Return, word for word, only the lines of the data below that lie between the line with "med | wavg |" and the line with "删除 *metrics* 中的聚合函数。", those two lines included.

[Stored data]

--*--

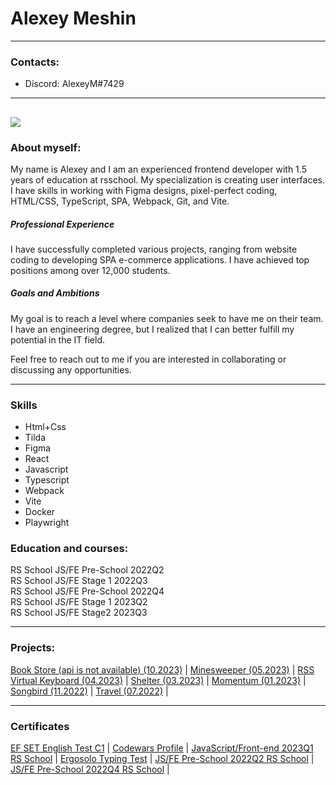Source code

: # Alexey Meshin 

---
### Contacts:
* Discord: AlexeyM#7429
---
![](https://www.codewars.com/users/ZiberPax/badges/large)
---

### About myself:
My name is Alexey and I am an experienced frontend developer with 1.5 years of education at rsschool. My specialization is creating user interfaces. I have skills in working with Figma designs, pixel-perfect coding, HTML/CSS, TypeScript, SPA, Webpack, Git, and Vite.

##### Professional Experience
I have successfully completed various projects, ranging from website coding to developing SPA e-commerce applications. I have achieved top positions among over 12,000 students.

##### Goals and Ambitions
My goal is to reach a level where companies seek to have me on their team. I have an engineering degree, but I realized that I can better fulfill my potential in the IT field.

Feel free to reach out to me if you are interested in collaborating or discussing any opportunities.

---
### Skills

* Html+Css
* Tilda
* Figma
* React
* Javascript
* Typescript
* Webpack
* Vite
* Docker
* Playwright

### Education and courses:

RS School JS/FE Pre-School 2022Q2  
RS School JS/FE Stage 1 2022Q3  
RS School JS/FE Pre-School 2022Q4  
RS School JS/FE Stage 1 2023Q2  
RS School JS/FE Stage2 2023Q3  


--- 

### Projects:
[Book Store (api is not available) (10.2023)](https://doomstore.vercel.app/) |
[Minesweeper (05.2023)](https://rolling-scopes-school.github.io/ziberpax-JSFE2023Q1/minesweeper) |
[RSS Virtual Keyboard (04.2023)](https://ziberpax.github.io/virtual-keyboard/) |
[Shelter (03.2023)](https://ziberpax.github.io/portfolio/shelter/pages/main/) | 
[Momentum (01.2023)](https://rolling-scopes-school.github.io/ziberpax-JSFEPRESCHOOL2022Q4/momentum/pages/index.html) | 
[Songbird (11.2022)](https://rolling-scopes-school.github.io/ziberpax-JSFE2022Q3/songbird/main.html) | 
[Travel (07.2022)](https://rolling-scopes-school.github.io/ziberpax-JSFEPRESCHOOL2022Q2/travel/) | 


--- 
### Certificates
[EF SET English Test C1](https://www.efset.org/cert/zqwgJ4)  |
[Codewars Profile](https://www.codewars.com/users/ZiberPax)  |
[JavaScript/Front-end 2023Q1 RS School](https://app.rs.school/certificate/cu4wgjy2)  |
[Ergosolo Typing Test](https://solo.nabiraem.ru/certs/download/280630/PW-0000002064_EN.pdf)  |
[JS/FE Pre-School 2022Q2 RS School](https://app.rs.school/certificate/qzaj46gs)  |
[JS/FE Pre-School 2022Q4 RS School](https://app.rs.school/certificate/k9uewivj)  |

--*--

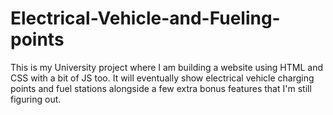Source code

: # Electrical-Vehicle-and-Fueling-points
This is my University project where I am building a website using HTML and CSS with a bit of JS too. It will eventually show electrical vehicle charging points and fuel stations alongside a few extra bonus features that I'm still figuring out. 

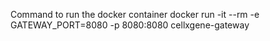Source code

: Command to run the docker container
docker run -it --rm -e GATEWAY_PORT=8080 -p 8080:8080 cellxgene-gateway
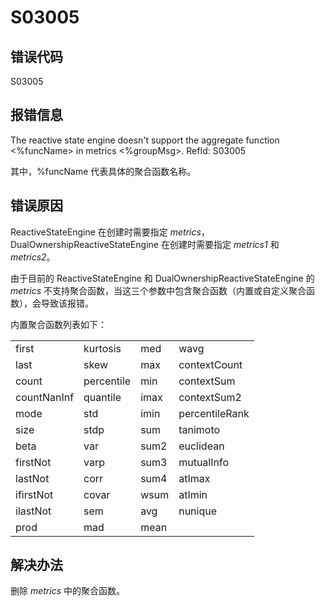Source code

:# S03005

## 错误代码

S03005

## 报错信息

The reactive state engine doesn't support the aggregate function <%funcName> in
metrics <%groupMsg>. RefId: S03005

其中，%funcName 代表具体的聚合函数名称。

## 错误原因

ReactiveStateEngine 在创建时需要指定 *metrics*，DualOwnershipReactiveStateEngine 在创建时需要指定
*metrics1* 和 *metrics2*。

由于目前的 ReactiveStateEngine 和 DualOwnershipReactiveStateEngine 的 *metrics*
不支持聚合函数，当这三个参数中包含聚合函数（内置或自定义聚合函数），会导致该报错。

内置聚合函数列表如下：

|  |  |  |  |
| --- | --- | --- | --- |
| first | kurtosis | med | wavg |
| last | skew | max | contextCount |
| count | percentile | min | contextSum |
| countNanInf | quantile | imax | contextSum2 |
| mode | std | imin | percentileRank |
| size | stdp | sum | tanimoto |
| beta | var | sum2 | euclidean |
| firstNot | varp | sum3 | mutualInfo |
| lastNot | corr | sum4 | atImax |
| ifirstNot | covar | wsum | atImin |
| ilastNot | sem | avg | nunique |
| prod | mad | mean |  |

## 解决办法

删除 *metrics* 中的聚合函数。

--*--

SOLUTION BELOW -
| first | kurtosis | med | wavg |
| last | skew | max | contextCount |
| count | percentile | min | contextSum |
| countNanInf | quantile | imax | contextSum2 |
| mode | std | imin | percentileRank |
| size | stdp | sum | tanimoto |
| beta | var | sum2 | euclidean |
| firstNot | varp | sum3 | mutualInfo |
| lastNot | corr | sum4 | atImax |
| ifirstNot | covar | wsum | atImin |
| ilastNot | sem | avg | nunique |
| prod | mad | mean |  |

## 解决办法

删除 *metrics* 中的聚合函数。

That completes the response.